EXERCISE REQUIREMENTS
In the records that follow, show each line where the word "project" is present.

==============================

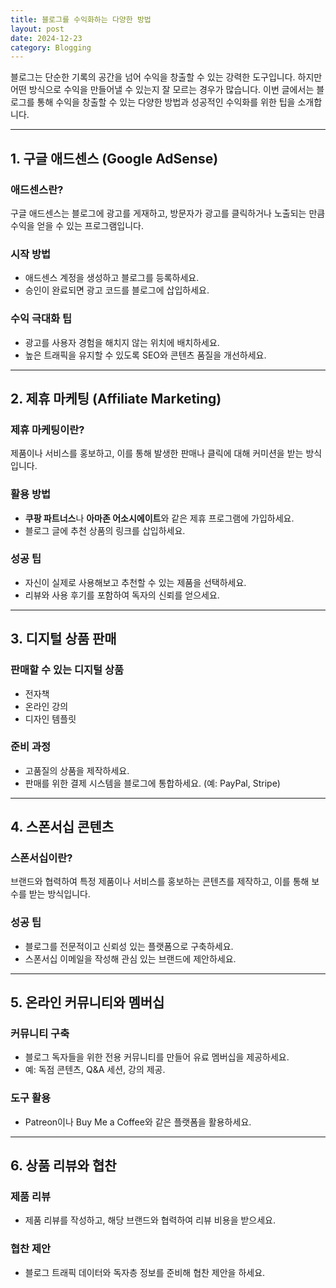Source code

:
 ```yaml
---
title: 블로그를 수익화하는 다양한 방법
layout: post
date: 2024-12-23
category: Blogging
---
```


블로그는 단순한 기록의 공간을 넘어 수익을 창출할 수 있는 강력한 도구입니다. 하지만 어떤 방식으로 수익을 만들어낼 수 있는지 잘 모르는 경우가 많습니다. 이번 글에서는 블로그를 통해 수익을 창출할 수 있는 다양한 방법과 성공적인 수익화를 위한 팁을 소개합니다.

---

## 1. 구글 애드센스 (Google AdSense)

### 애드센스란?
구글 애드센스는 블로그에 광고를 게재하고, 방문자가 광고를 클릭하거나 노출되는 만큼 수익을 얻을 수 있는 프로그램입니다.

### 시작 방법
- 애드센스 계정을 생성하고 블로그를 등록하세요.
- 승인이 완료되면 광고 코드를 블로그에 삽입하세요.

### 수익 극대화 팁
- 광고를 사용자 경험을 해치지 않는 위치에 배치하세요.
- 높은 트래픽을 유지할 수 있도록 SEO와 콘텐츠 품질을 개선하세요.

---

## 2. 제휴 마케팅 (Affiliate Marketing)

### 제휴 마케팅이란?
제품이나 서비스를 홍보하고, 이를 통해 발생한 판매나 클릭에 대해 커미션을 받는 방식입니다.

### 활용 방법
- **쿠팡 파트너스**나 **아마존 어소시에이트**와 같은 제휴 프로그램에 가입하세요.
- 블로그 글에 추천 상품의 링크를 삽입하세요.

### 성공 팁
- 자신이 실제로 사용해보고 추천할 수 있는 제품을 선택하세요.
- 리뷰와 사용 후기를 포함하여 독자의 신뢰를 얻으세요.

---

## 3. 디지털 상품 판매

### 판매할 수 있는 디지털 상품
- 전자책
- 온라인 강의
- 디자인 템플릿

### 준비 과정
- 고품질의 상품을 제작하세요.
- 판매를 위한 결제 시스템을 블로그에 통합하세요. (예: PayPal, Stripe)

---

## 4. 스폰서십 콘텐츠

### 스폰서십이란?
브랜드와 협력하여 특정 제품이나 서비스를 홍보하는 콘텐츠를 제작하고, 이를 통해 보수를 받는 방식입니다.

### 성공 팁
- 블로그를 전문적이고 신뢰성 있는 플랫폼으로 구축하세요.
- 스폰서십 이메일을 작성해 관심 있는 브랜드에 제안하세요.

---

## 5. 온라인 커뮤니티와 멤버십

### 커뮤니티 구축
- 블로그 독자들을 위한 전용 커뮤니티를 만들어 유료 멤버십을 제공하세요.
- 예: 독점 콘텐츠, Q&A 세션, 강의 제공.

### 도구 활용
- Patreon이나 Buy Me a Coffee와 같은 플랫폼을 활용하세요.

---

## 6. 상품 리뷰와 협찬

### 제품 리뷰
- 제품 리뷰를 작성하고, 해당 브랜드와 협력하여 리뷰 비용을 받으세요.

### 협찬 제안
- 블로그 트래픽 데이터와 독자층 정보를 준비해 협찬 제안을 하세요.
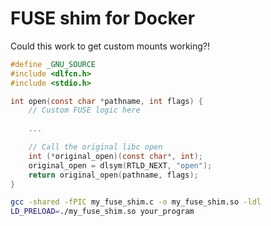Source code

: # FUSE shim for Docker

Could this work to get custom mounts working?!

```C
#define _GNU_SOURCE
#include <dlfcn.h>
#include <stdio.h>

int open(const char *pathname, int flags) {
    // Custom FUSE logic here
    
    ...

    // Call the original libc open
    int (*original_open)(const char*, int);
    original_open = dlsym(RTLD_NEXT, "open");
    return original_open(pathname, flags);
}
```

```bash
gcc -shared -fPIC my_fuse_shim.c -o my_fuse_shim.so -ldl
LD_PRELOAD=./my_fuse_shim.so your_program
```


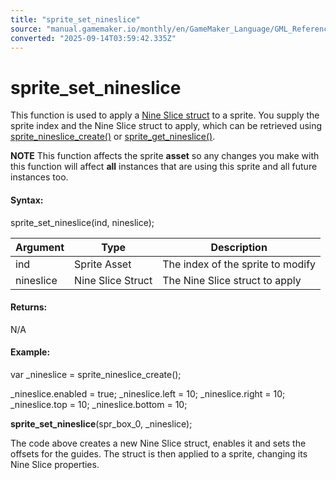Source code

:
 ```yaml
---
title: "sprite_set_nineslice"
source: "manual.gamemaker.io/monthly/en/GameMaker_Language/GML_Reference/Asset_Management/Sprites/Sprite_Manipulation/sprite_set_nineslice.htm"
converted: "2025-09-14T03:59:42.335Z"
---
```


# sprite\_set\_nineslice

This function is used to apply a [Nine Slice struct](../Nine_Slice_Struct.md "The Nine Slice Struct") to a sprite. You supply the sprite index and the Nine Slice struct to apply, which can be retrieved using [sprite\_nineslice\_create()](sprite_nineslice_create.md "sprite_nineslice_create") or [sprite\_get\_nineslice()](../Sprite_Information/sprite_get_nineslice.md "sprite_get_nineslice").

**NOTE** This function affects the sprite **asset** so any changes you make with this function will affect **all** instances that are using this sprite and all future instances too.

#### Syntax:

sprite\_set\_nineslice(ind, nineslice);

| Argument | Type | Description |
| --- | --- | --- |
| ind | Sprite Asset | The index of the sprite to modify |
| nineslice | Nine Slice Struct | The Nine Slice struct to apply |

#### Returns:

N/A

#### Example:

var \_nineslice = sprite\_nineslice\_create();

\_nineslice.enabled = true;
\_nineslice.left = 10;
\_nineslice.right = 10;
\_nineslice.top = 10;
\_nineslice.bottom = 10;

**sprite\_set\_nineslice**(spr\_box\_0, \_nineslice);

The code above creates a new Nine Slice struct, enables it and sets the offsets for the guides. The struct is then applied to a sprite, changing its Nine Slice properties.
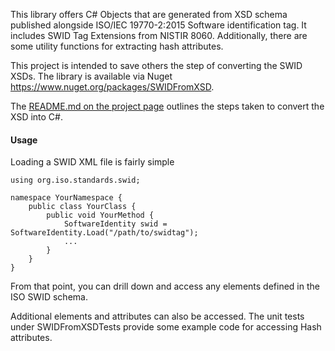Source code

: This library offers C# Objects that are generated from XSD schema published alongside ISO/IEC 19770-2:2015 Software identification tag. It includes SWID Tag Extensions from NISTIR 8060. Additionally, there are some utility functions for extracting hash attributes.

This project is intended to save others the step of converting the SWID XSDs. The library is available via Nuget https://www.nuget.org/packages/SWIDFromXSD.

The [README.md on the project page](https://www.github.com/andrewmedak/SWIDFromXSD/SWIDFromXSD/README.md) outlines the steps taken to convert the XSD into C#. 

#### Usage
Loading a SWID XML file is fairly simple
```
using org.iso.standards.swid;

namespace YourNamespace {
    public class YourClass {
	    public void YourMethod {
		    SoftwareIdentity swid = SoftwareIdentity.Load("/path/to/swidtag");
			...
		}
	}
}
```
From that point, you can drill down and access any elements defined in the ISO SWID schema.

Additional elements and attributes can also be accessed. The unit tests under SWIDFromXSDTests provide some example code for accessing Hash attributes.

==============================

TASK SOLUTION
This project is intended to save others the step of converting the SWID XSDs. The library is available via Nuget https://www.nuget.org/packages/SWIDFromXSD.
The [README.md on the project page](https://www.github.com/andrewmedak/SWIDFromXSD/SWIDFromXSD/README.md) outlines the steps taken to convert the XSD into C#. 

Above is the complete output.